### TASK BRIEF:
Where does the word "depends" occur in the material? Copy each line that has it.

### RECORD EXTRACTS:
***

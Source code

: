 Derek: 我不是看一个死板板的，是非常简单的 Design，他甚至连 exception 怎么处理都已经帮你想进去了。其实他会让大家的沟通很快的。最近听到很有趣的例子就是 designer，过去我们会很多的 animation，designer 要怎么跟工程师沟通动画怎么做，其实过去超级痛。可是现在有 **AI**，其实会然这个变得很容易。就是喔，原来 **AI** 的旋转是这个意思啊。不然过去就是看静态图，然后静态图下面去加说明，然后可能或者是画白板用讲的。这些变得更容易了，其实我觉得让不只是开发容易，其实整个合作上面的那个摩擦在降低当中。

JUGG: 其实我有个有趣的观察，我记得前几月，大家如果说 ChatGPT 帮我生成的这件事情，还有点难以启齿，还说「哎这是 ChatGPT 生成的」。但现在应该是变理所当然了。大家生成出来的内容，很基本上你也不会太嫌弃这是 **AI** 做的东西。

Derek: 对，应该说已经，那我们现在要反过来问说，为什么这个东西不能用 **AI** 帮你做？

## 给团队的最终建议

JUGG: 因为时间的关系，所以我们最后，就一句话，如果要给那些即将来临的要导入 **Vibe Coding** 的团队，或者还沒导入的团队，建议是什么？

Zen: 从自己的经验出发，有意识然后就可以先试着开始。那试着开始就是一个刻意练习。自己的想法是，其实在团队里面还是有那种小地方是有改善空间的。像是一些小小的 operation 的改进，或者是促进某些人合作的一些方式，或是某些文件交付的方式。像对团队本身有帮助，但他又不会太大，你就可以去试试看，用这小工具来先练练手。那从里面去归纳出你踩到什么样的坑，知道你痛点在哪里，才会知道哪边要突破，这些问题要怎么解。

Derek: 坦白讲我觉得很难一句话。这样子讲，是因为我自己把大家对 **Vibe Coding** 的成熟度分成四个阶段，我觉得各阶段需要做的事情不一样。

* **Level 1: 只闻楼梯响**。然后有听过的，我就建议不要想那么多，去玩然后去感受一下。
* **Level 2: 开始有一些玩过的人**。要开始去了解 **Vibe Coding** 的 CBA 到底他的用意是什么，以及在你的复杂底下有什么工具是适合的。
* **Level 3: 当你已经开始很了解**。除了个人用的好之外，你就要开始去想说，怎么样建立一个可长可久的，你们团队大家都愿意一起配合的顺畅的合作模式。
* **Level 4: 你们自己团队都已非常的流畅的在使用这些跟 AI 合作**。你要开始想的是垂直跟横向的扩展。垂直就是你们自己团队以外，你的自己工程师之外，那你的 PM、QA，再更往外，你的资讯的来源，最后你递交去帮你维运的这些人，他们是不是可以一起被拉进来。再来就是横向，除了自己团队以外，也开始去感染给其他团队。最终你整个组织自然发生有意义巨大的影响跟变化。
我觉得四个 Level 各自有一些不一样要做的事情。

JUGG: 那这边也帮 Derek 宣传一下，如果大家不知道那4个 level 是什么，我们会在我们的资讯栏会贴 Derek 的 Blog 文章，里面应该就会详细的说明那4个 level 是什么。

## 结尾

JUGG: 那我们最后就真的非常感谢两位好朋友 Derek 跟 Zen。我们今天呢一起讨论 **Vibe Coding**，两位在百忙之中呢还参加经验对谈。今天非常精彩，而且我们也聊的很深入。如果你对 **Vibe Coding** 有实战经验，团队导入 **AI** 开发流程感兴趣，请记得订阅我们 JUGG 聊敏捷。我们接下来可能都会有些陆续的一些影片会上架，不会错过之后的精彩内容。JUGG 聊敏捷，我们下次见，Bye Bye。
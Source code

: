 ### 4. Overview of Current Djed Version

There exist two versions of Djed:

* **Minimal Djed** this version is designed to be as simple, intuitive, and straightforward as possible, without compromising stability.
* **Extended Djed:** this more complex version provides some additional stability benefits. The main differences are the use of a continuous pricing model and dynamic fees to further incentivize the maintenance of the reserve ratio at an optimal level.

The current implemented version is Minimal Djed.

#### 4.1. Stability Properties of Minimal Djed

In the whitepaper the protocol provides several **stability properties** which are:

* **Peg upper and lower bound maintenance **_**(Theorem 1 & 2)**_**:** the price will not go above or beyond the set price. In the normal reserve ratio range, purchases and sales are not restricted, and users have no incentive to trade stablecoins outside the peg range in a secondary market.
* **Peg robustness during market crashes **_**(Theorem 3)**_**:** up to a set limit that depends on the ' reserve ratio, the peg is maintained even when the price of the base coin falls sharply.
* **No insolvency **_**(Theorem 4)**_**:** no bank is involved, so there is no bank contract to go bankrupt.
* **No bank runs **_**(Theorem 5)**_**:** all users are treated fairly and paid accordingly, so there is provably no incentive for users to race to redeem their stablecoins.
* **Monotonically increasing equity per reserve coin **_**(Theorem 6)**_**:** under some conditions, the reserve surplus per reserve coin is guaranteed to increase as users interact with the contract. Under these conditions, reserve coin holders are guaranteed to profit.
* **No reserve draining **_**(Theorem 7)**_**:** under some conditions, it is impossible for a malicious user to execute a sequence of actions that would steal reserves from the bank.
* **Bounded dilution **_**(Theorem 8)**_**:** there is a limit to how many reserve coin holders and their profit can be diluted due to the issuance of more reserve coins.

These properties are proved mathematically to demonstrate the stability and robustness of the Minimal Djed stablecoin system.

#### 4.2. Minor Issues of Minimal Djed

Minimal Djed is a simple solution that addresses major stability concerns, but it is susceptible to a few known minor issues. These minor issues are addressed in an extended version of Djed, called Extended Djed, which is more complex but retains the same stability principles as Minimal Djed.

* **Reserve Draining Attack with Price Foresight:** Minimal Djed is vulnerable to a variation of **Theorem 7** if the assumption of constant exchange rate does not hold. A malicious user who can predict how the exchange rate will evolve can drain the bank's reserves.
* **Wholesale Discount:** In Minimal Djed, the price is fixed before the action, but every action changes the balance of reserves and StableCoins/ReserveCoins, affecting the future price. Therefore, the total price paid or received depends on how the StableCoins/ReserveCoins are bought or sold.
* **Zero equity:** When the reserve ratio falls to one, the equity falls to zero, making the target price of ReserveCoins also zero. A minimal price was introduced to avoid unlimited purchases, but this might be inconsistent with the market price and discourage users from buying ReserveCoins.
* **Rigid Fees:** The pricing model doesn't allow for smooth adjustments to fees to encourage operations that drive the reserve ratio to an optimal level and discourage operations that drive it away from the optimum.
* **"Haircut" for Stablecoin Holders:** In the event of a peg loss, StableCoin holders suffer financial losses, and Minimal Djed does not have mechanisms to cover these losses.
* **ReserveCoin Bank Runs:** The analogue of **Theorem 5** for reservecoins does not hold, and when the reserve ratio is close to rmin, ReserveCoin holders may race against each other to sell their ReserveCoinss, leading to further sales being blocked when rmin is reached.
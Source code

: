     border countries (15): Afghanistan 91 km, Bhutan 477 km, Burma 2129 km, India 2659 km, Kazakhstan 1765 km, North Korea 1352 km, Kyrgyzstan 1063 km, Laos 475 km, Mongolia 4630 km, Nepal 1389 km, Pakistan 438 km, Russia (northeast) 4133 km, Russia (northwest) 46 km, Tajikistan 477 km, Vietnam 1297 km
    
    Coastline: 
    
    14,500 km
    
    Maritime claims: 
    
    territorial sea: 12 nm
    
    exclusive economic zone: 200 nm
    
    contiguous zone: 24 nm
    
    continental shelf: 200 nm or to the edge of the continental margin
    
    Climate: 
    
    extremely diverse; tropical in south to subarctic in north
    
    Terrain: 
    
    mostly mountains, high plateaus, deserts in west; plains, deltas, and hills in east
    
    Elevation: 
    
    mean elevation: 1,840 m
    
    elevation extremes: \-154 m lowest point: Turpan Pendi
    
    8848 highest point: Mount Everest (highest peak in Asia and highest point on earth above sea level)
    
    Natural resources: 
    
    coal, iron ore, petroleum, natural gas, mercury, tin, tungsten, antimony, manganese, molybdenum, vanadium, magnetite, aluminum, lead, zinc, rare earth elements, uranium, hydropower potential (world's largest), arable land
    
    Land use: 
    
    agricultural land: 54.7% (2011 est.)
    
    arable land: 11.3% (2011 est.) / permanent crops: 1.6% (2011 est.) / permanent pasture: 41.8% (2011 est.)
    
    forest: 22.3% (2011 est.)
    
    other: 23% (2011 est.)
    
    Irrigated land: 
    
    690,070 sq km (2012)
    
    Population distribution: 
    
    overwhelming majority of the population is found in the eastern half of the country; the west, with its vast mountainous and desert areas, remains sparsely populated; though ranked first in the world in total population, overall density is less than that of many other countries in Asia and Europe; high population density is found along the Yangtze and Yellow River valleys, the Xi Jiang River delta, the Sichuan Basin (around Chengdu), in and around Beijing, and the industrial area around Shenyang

***

### WORKED SOLUTION:
* **Peg robustness during market crashes **_**(Theorem 3)**_**:** up to a set limit that depends on the ' reserve ratio, the peg is maintained even when the price of the base coin falls sharply.
* **Wholesale Discount:** In Minimal Djed, the price is fixed before the action, but every action changes the balance of reserves and StableCoins/ReserveCoins, affecting the future price. Therefore, the total price paid or received depends on how the StableCoins/ReserveCoins are bought or sold.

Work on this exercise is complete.